A San Siro finisce 1-1: il pari consente ai rossoneri di conservare un piccolo vantaggio su Anderlecht e Zenit. Qualificazione agli ottavi Champions ancora possibile

Alexandre Pato

Sette punti nelle ultime tre partite in campionato, ma in Champions League il Milan non va oltre l’1-1 contro il Malaga lasciando in bilico la qualificazione europea.

La squadra di Pellegrini, un mix di stelle tramontate (Saviola, Joaquin, Demichelis) e giovani talenti (Isco, Camacho), ottiene a San Siro il punto che la qualifica con due turni di anticipo agli ottavi.

Il gol di Pato, che pareggia la rete firmata dall’ex laziale Eliseu, consente comunque ai rossoneri di conservare un piccolo vantaggio su Anderlecht e Zenit in attesa dei due scontri diretti che decideranno l’altra qualificata del girone.
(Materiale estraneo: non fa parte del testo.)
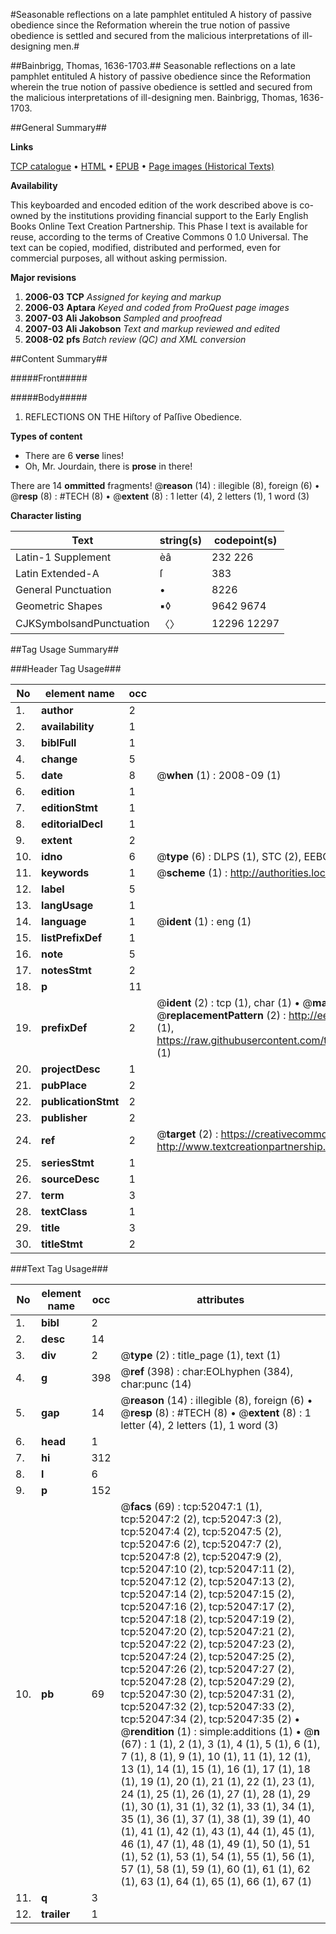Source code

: #Seasonable reflections on a late pamphlet entituled A history of passive obedience since the Reformation wherein the true notion of passive obedience is settled and secured from the malicious interpretations of ill-designing men.#

##Bainbrigg, Thomas, 1636-1703.##
Seasonable reflections on a late pamphlet entituled A history of passive obedience since the Reformation wherein the true notion of passive obedience is settled and secured from the malicious interpretations of ill-designing men.
Bainbrigg, Thomas, 1636-1703.

##General Summary##

**Links**

[TCP catalogue](http://www.ota.ox.ac.uk/tcp/)  • 
[HTML](http://tei.it.ox.ac.uk/tcp/Texts-HTML/free/A29/A29535.html)  • 
[EPUB](http://tei.it.ox.ac.uk/tcp/Texts-EPUB/free/A29/A29535.epub) • 
[Page images (Historical Texts)](https://data.historicaltexts.jisc.ac.uk/view?pubId=eebo-11992490e&pageId=eebo-11992490e-52047-1)

**Availability**

This keyboarded and encoded edition of the
	       work described above is co-owned by the institutions
	       providing financial support to the Early English Books
	       Online Text Creation Partnership. This Phase I text is
	       available for reuse, according to the terms of Creative
	       Commons 0 1.0 Universal. The text can be copied,
	       modified, distributed and performed, even for
	       commercial purposes, all without asking permission.

**Major revisions**

1. __2006-03__ __TCP__ *Assigned for keying and markup*
1. __2006-03__ __Aptara__ *Keyed and coded from ProQuest page images*
1. __2007-03__ __Ali Jakobson__ *Sampled and proofread*
1. __2007-03__ __Ali Jakobson__ *Text and markup reviewed and edited*
1. __2008-02__ __pfs__ *Batch review (QC) and XML conversion*

##Content Summary##

#####Front#####

#####Body#####

1. REFLECTIONS
ON THE
Hiſtory of Paſſive Obedience.

**Types of content**

  * There are 6 **verse** lines!
  * Oh, Mr. Jourdain, there is **prose** in there!

There are 14 **ommitted** fragments! 
 @__reason__ (14) : illegible (8), foreign (6)  •  @__resp__ (8) : #TECH (8)  •  @__extent__ (8) : 1 letter (4), 2 letters (1), 1 word (3)

**Character listing**


|Text|string(s)|codepoint(s)|
|---|---|---|
|Latin-1 Supplement|èâ|232 226|
|Latin Extended-A|ſ|383|
|General Punctuation|•|8226|
|Geometric Shapes|▪◊|9642 9674|
|CJKSymbolsandPunctuation|〈〉|12296 12297|

##Tag Usage Summary##

###Header Tag Usage###

|No|element name|occ|attributes|
|---|---|---|---|
|1.|__author__|2||
|2.|__availability__|1||
|3.|__biblFull__|1||
|4.|__change__|5||
|5.|__date__|8| @__when__ (1) : 2008-09 (1)|
|6.|__edition__|1||
|7.|__editionStmt__|1||
|8.|__editorialDecl__|1||
|9.|__extent__|2||
|10.|__idno__|6| @__type__ (6) : DLPS (1), STC (2), EEBO-CITATION (1), OCLC (1), VID (1)|
|11.|__keywords__|1| @__scheme__ (1) : http://authorities.loc.gov/ (1)|
|12.|__label__|5||
|13.|__langUsage__|1||
|14.|__language__|1| @__ident__ (1) : eng (1)|
|15.|__listPrefixDef__|1||
|16.|__note__|5||
|17.|__notesStmt__|2||
|18.|__p__|11||
|19.|__prefixDef__|2| @__ident__ (2) : tcp (1), char (1)  •  @__matchPattern__ (2) : ([0-9\-]+):([0-9IVX]+) (1), (.+) (1)  •  @__replacementPattern__ (2) : http://eebo.chadwyck.com/downloadtiff?vid=$1&page=$2 (1), https://raw.githubusercontent.com/textcreationpartnership/Texts/master/tcpchars.xml#$1 (1)|
|20.|__projectDesc__|1||
|21.|__pubPlace__|2||
|22.|__publicationStmt__|2||
|23.|__publisher__|2||
|24.|__ref__|2| @__target__ (2) : https://creativecommons.org/publicdomain/zero/1.0/ (1), http://www.textcreationpartnership.org/docs/. (1)|
|25.|__seriesStmt__|1||
|26.|__sourceDesc__|1||
|27.|__term__|3||
|28.|__textClass__|1||
|29.|__title__|3||
|30.|__titleStmt__|2||


###Text Tag Usage###

|No|element name|occ|attributes|
|---|---|---|---|
|1.|__bibl__|2||
|2.|__desc__|14||
|3.|__div__|2| @__type__ (2) : title_page (1), text (1)|
|4.|__g__|398| @__ref__ (398) : char:EOLhyphen (384), char:punc (14)|
|5.|__gap__|14| @__reason__ (14) : illegible (8), foreign (6)  •  @__resp__ (8) : #TECH (8)  •  @__extent__ (8) : 1 letter (4), 2 letters (1), 1 word (3)|
|6.|__head__|1||
|7.|__hi__|312||
|8.|__l__|6||
|9.|__p__|152||
|10.|__pb__|69| @__facs__ (69) : tcp:52047:1 (1), tcp:52047:2 (2), tcp:52047:3 (2), tcp:52047:4 (2), tcp:52047:5 (2), tcp:52047:6 (2), tcp:52047:7 (2), tcp:52047:8 (2), tcp:52047:9 (2), tcp:52047:10 (2), tcp:52047:11 (2), tcp:52047:12 (2), tcp:52047:13 (2), tcp:52047:14 (2), tcp:52047:15 (2), tcp:52047:16 (2), tcp:52047:17 (2), tcp:52047:18 (2), tcp:52047:19 (2), tcp:52047:20 (2), tcp:52047:21 (2), tcp:52047:22 (2), tcp:52047:23 (2), tcp:52047:24 (2), tcp:52047:25 (2), tcp:52047:26 (2), tcp:52047:27 (2), tcp:52047:28 (2), tcp:52047:29 (2), tcp:52047:30 (2), tcp:52047:31 (2), tcp:52047:32 (2), tcp:52047:33 (2), tcp:52047:34 (2), tcp:52047:35 (2)  •  @__rendition__ (1) : simple:additions (1)  •  @__n__ (67) : 1 (1), 2 (1), 3 (1), 4 (1), 5 (1), 6 (1), 7 (1), 8 (1), 9 (1), 10 (1), 11 (1), 12 (1), 13 (1), 14 (1), 15 (1), 16 (1), 17 (1), 18 (1), 19 (1), 20 (1), 21 (1), 22 (1), 23 (1), 24 (1), 25 (1), 26 (1), 27 (1), 28 (1), 29 (1), 30 (1), 31 (1), 32 (1), 33 (1), 34 (1), 35 (1), 36 (1), 37 (1), 38 (1), 39 (1), 40 (1), 41 (1), 42 (1), 43 (1), 44 (1), 45 (1), 46 (1), 47 (1), 48 (1), 49 (1), 50 (1), 51 (1), 52 (1), 53 (1), 54 (1), 55 (1), 56 (1), 57 (1), 58 (1), 59 (1), 60 (1), 61 (1), 62 (1), 63 (1), 64 (1), 65 (1), 66 (1), 67 (1)|
|11.|__q__|3||
|12.|__trailer__|1||
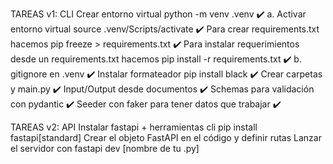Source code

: TAREAS v1: CLI
Crear entorno virtual python -m venv .venv ✔️
a. Activar entorno virtual source .venv/Scripts/activate ✔️
Para crear requirements.txt hacemos pip freeze > requirements.txt ✔️
Para instalar requerimientos desde un requirements.txt hacemos pip install -r requirements.txt ✔️
b. gitignore en .venv ✔️
Instalar formateador pip install black ✔️
Crear carpetas y main.py ✔️
Input/Output desde documentos ✔️
Schemas para validación con pydantic ✔️
Seeder con faker para tener datos que trabajar ✔️

TAREAS v2: API
Instalar fastapi + herramientas cli pip install fastapi[standard]
Crear el objeto FastAPI en el código y definir rutas
Lanzar el servidor con fastapi dev [nombre de tu .py]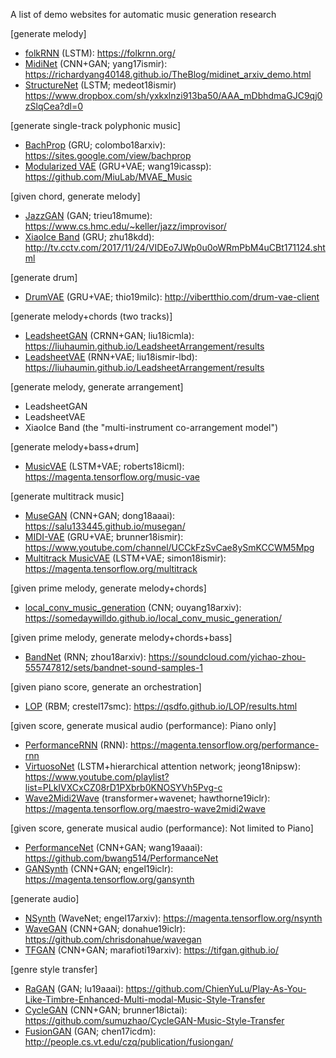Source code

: A list of demo websites for automatic music generation research

[generate melody]
* [folkRNN](https://github.com/IraKorshunova/folk-rnn) (LSTM): https://folkrnn.org/
* [MidiNet](https://arxiv.org/abs/1703.10847) (CNN+GAN; yang17ismir): https://richardyang40148.github.io/TheBlog/midinet_arxiv_demo.html
* [StructureNet](http://ismir2018.ircam.fr/doc/pdfs/126_Paper.pdf) (LSTM; medeot18ismir) https://www.dropbox.com/sh/yxkxlnzi913ba50/AAA_mDbhdmaGJC9qj0zSlqCea?dl=0


[generate single-track polyphonic music]
* [BachProp](https://arxiv.org/abs/1812.06669) (GRU; colombo18arxiv): https://sites.google.com/view/bachprop
* [Modularized VAE](https://arxiv.org/pdf/1811.00162.pdf) (GRU+VAE; wang19icassp): https://github.com/MiuLab/MVAE_Music


[given chord, generate melody]
* [JazzGAN](http://musicalmetacreation.org/mume2018/proceedings/Trieu.pdf) (GAN; trieu18mume): https://www.cs.hmc.edu/~keller/jazz/improvisor/
* [XiaoIce Band](http://staff.ustc.edu.cn/~qiliuql/files/Publications/Hongyuan-Zhu-KDD2018.pdf) (GRU; zhu18kdd): http://tv.cctv.com/2017/11/24/VIDEo7JWp0u0oWRmPbM4uCBt171124.shtml


[generate drum]
* [DrumVAE](https://arxiv.org/abs/1902.03722) (GRU+VAE; thio19milc): http://vibertthio.com/drum-vae-client


[generate melody+chords (two tracks)]
* [LeadsheetGAN](https://arxiv.org/abs/1807.11161) (CRNN+GAN; liu18icmla): https://liuhaumin.github.io/LeadsheetArrangement/results
* [LeadsheetVAE](https://drive.google.com/file/d/10uGRGEI9IOfu_LyzDSG393fGhwUrEOi4/view) (RNN+VAE; liu18ismir-lbd): https://liuhaumin.github.io/LeadsheetArrangement/results


[generate melody, generate arrangement]
* LeadsheetGAN
* LeadsheetVAE
* XiaoIce Band (the "multi-instrument co-arrangement model")


[generate melody+bass+drum]
* [MusicVAE](https://arxiv.org/abs/1803.05428) (LSTM+VAE; roberts18icml): https://magenta.tensorflow.org/music-vae


[generate multitrack music]
* [MuseGAN](https://arxiv.org/abs/1709.06298) (CNN+GAN; dong18aaai): https://salu133445.github.io/musegan/
* [MIDI-VAE](https://arxiv.org/abs/1809.07600) (GRU+VAE; brunner18ismir): https://www.youtube.com/channel/UCCkFzSvCae8ySmKCCWM5Mpg
* [Multitrack MusicVAE](https://arxiv.org/abs/1806.00195) (LSTM+VAE; simon18ismir): https://magenta.tensorflow.org/multitrack


[given prime melody, generate melody+chords]
* [local_conv_music_generation](http://ouyangzhihao.com/wp-content/uploads/2018/12/MUSIC-GENERATION-WITH-LOCAL-CONNECTED-CONVOLUTIONAL-NEURAL-NETWORK.pdf) (CNN; ouyang18arxiv): https://somedaywilldo.github.io/local_conv_music_generation/


[given prime melody, generate melody+chords+bass]
* [BandNet](https://arxiv.org/abs/1812.07126) (RNN; zhou18arxiv): https://soundcloud.com/yichao-zhou-555747812/sets/bandnet-sound-samples-1 


[given piano score, generate an orchestration]
* [LOP](https://qsdfo.github.io/LOP/index.html) (RBM; crestel17smc): https://qsdfo.github.io/LOP/results.html


[given score, generate musical audio (performance): Piano only]
* [PerformanceRNN](https://magenta.tensorflow.org/performance-rnn) (RNN): https://magenta.tensorflow.org/performance-rnn
* [VirtuosoNet](https://nips2018creativity.github.io/doc/virtuosonet.pdf) (LSTM+hierarchical attention network; jeong18nipsw): https://www.youtube.com/playlist?list=PLkIVXCxCZ08rD1PXbrb0KNOSYVh5Pvg-c
* [Wave2Midi2Wave](https://arxiv.org/abs/1810.12247) (transformer+wavenet; hawthorne19iclr): https://magenta.tensorflow.org/maestro-wave2midi2wave


[given score, generate musical audio (performance): Not limited to Piano]
* [PerformanceNet](https://arxiv.org/abs/1811.04357) (CNN+GAN; wang19aaai): https://github.com/bwang514/PerformanceNet
* [GANSynth](https://arxiv.org/abs/1902.08710) (CNN+GAN; engel19iclr): https://magenta.tensorflow.org/gansynth


[generate audio]
* [NSynth](https://arxiv.org/abs/1704.01279) (WaveNet; engel17arxiv): https://magenta.tensorflow.org/nsynth
* [WaveGAN](https://arxiv.org/abs/1802.04208) (CNN+GAN; donahue19iclr): https://github.com/chrisdonahue/wavegan
* [TFGAN](https://arxiv.org/abs/1902.04072) (CNN+GAN; marafioti19arxiv): https://tifgan.github.io/

[genre style transfer]
* [RaGAN](https://www.aaai.org/Papers/AAAI/2019/AAAI-LuC.2259.pdf) (GAN; lu19aaai): https://github.com/ChienYuLu/Play-As-You-Like-Timbre-Enhanced-Multi-modal-Music-Style-Transfer
* [CycleGAN](https://arxiv.org/pdf/1809.07575.pdf) (CNN+GAN; brunner18ictai): https://github.com/sumuzhao/CycleGAN-Music-Style-Transfer
* [FusionGAN](https://dac.cs.vt.edu/wp-content/uploads/2017/11/learning-to-fuse.pdf) (GAN; chen17icdm): http://people.cs.vt.edu/czq/publication/fusiongan/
Un altro po’ di ossigeno per Allegri, sempre più soffocato dalle voci di un possibile esonero (in tribuna il fratello di Guardiola).

Rispetto alla formazione che ha travolto il Chievo sabato scorso, in avvio il tecnico ne cambia tre. Dentro Bonera, De Jong e Pato; fuori Zapata, Ambrosini e Pazzini. Dopo appena 5′, però, Abate è costretto ad uscire per un problema muscolare. In campo va il baby De Sciglio. Dopo un quarto d’ora timido, con il Malaga più grintoso e determinato, il nuovo modulo rossonero, con il trio Emanuelson-Bojan-El Shaarawy dietro la punta, inizia a funzionare.

Tra il 18′ e il 26′ Caballero compie due interventi miracolosi: prima devia un’insidiosa conclusione dal limite dello spagnolo, poi salva su una bella punizione a giro dell’olandese. Il Milan gioca bene ma non segna. Con il passare dei minuti il Malaga prende coraggio e al 40′ passa. Perfetto l’assist di Isco, puntuale l’inserimento in area di Eliseu che supera Abbiati.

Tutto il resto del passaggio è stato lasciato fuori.